Scenario B will outline the same type of offer, while marketing using outbound prospecting at a higher volume with SDRs, and with high-converting assets in place to communicate the core argument to prospects.
The goal of this comparison is to clearly map out the impact of having strong marketing and sales assets along with a high volume of quality outbound prospecting.
If you refer to the model linked above, you will find the full breakdown of inputs that I have provided the modeling tool with.
The screenshot below shows the inputs related to sales and marketing. You can see that this offer is simulated using the founder(s) as the main salespeople, thus the cost to sell (salesperson commission) is 0%.
The sales cycle is set at 60 days, a common length of time for entrepreneurs with underdeveloped sales skills at this ticket price.
As mentioned above, we are focussing solely on outbound prospecting in this comparison, due to the fact that it plays a crucial role in validating marketing messages and offers early on.
This model maps out a scenario in which we have 2 co-founders doing outbound prospecting, sending 20 emails per day for 25 days per month.
The scenario also assumes that there are not strong marketing assets in place such as a sales letter, VSL, or well-built funnel. As a result, the outbound contact to lead conversion rate is set at 0.5%, and the lead to customer conversion rate is set at 4%.
In reference to the above figure, one is able to see that this business, in its current state, is not profitable, consuming almost $1.5MM in cash.

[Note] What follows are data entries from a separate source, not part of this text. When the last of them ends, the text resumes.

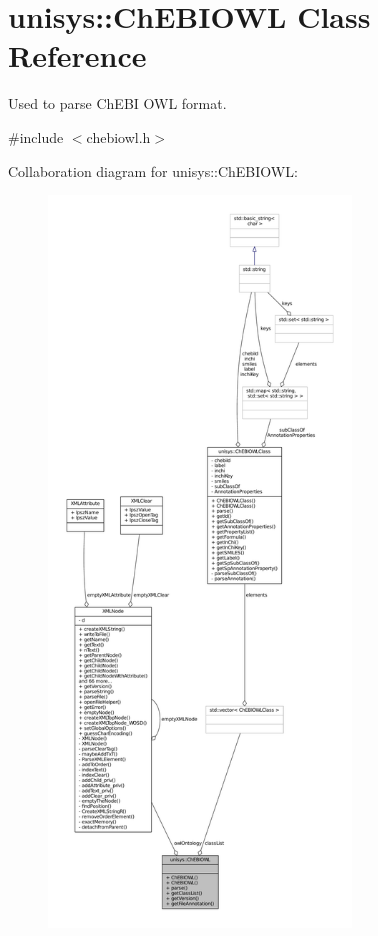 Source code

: \hypertarget{classunisys_1_1ChEBIOWL}{\section{unisys\-:\-:Ch\-E\-B\-I\-O\-W\-L Class Reference}
\label{classunisys_1_1ChEBIOWL}
}


Used to parse Ch\-E\-B\-I O\-W\-L format.  




{\ttfamily \#include $<$chebiowl.\-h$>$}



Collaboration diagram for unisys\-:\-:Ch\-E\-B\-I\-O\-W\-L\-:
\nopagebreak
\begin{figure}[H]
\begin{center}
\leavevmode
\includegraphics[height=550pt]{classunisys_1_1ChEBIOWL__coll__graph}
\end{center}
\end{figure}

This projection lets us know that this business model and current operations do not work, the model breaks, even if one were to raise the $1.5MM in cash, they would never accrue profits.

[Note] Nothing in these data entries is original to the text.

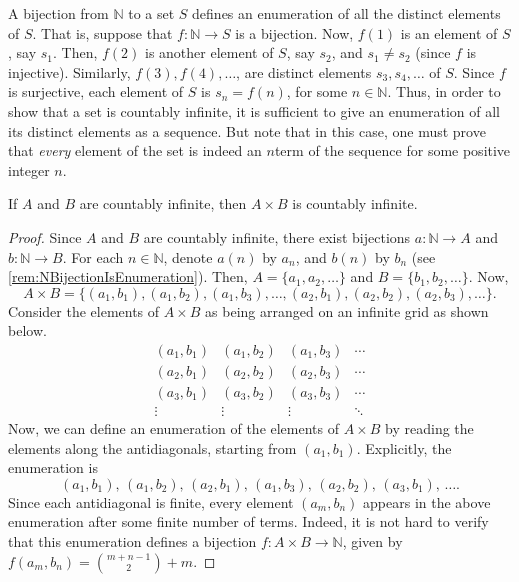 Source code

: \begin{Remark*}\label{rem:NBijectionIsEnumeration}
A bijection from $\mathbb N$ to a set $S$ defines an enumeration of all the distinct elements of $S$. That is, suppose that $f \colon \mathbb N \to S$ is a bijection. Now, $f(1)$ is an element of $S$, say $s_1$. Then, $f(2)$ is another element of $S$, say $s_2$, and $s_1 \ne s_2$ (since $f$ is injective). Similarly, $f(3), f(4), \ldots$, are distinct elements $s_3, s_4, \ldots$ of $S$. Since $f$ is surjective, each element of $S$ is $s_n = f(n)$, for some $n \in \mathbb N$. Thus, in order to show that a set is countably infinite, it is sufficient to give an enumeration of all its distinct elements as a sequence. But note that in this case, one must prove that \emph{every} element of the set is indeed an $n$\nth term of the sequence for some positive integer $n$.
\end{Remark*}

\begin{Lemma}\label{lem:CIxCI=CI}
If $A$ and $B$ are countably infinite, then $A \times B$ is countably infinite.
\end{Lemma}

\begin{proof}
Since $A$ and $B$ are countably infinite, there exist bijections $a \colon \mathbb N \to A$ and $b \colon \mathbb N \to B$. For each $n \in \mathbb N$, denote $a(n)$ by $a_n$, and $b(n)$ by $b_n$ (see \cref{rem:NBijectionIsEnumeration}). Then, $A = \{a_1, a_2, \ldots\}$ and $B = \{b_1, b_2, \ldots\}$. Now,
\begin{equation*}
A \times B = \{(a_1, b_1), (a_1, b_2), (a_1, b_3), \ldots, (a_2, b_1), (a_2, b_2), (a_2, b_3), \ldots\}.
\end{equation*}
Consider the elements of $A \times B$ as being arranged on an infinite grid as shown below.
\begin{equation*}
\begin{matrix}
(a_1, b_1) & (a_1, b_2) & (a_1, b_3) & \cdots \\
(a_2, b_1) & (a_2, b_2) & (a_2, b_3) & \cdots \\
(a_3, b_1) & (a_3, b_2) & (a_3, b_3) & \cdots \\
\vdots & \vdots & \vdots & \ddots
\end{matrix}
\end{equation*}
Now, we can define an enumeration of the elements of $A \times B$ by reading the elements along the antidiagonals, starting from $(a_1, b_1)$. Explicitly, the enumeration is
\begin{equation*}
(a_1, b_1),\, (a_1, b_2),\, (a_2, b_1),\, (a_1, b_3),\, (a_2, b_2),\, (a_3, b_1),\, \ldots.
\end{equation*}
Since each antidiagonal is finite, every element $(a_m, b_n)$ appears in the above enumeration after some finite number of terms. Indeed, it is not hard to verify that this enumeration defines a bijection $f \colon A \times B \to \mathbb N$, given by $f(a_m, b_n) = \binom {m + n - 1} 2 + m$.
\end{proof}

The reason being is that the monthly free cash flow is constantly trending below the x-axis, thus indicating negative cash flow.

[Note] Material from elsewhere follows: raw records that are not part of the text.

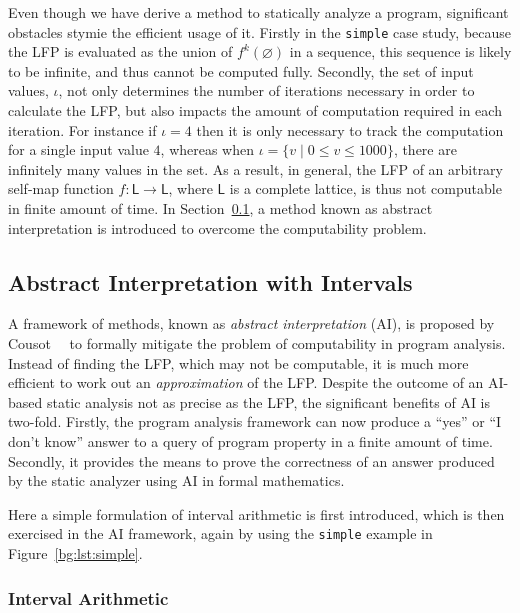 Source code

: Even though we have derive a method to statically analyze a program,
significant obstacles stymie the efficient usage of it.  Firstly in the
\verb|simple| case study, because the LFP is evaluated as the union of
$f^k(\varnothing)$ in a sequence, this sequence is likely to be infinite,
and thus cannot be computed fully.  Secondly, the set of input values,
$\iota$, not only determines the number of iterations necessary in order to
calculate the LFP, but also impacts the amount of computation required in
each iteration.  For instance if $\iota = {4}$ then it is only necessary to
track the computation for a single input value $4$, whereas when $\iota =
\{ v \mid 0 \leq v \leq 1000 \}$, there are infinitely many values in the
set.  As a result, in general, the LFP of an arbitrary self-map function $f:
\mathsf{L} \to \mathsf{L}$, where $\mathsf{L}$ is a complete lattice, is thus
not computable in finite amount of time.  In Section~\ref{bg:sub:intervals},
a method known as abstract interpretation is introduced to overcome the
computability problem.


\subsection{Abstract Interpretation with Intervals}
\label{bg:sub:intervals}

A framework of methods, known as \emph{abstract interpretation} (AI), is
proposed by Cousot~\etal~\cite{cousot77} to formally mitigate the problem of
computability in program analysis.  Instead of finding the LFP, which may not
be computable, it is much more efficient to work out an \emph{approximation} of
the LFP\@.  Despite the outcome of an AI-based static analysis not as precise
as the LFP, the significant benefits of AI is two-fold.  Firstly, the program
analysis framework can now produce a ``yes'' or ``I don't know'' answer to a
query of program property in a finite amount of time.  Secondly, it provides
the means to prove the correctness of an answer produced by the static analyzer
using AI in formal mathematics.

Here a simple formulation of interval arithmetic is first introduced, which is
then exercised in the AI framework, again by using the \verb|simple| example in
Figure~\ref{bg:lst:simple}.

\subsubsection{Interval Arithmetic}
\label{bg:ssub:interval}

Why does this model break? There are a few key metrics to look at here (for the sake of this comparison we are not addressing ticket price or time to collect, these will remain constant.) such as - Time to Sell, Number of Contacts per Month, Number of SDR’s, Outbound Contact to Lead Conversion Rate, Lead to Customer Conversion Rate.
If you refer to the Scenario B model below, you can see the adjustments which were made to the outbound sales and marketing inputs.
You can see in the figure above, that with these adjustments, the business becomes profitable after the first 30 days, while only burning $55k in cash.
The market cap increased from -$3.8MM to $40MM, the share price increased from -$3.76 to $40.90, cash consumption decreased from $1.5MM to $55k, and profit per customer per month increased from $1.5k to $1.95k.
The figure above outlines the changes which were made to the relevant inputs - time to sell was taken from 60 days to 14 days, total contacts per month per SDR was taken from 500 to 2500, outbound contact to lead conversion rate was taken from 0.5% to 2%, and lead to customer conversion rate was taken from 4% to 8%.
This model also assumes that a small SDR team of 5 people was built, with each receiving a $3k monthly base salary.
These adjustments to the outbound marketing activities have resulted in a positive Monthly Free Cash Flow curve, which indicates the importance of having strong efforts in this field.
Of course, we cannot just assume that a business can magically improve their efforts here, there needs to be action taken towards building this skillset, and implementing strong content in the form of a sales letter, and a high-converting funnel.
The sales letter and sales argument is a compelling set of reasons as to why a customer should work with you, communicated in a way that the prospect can appreciate and easily consume. This is what we are communicating throughout our marketing funnel.
The way to increase the volume of contacts per SDR per month is to have a detailed workflow in place and an organized CRM system such that the reps can operate efficiently and at such high volume, certain automation tools can also be useful here.
In order to increase the outbound contact to lead conversion rate, there must be a high level of resonance within the outbound emails or LinkedIn messages. This is achieved through foundational copywriting and research on the market. Once one has enough information about their target customer segment, it is possible to derive strong claims that will compel prospects to take action and book a call.
WIth respect to the time to sell, and the lead to customer conversion rate, one can improve these metrics through salesmanship. Once the offer is validated and a detailed sales process is in place, one must continue to develop their sales acumen such that they are able to close deals at a high rate and in a shorter period of time.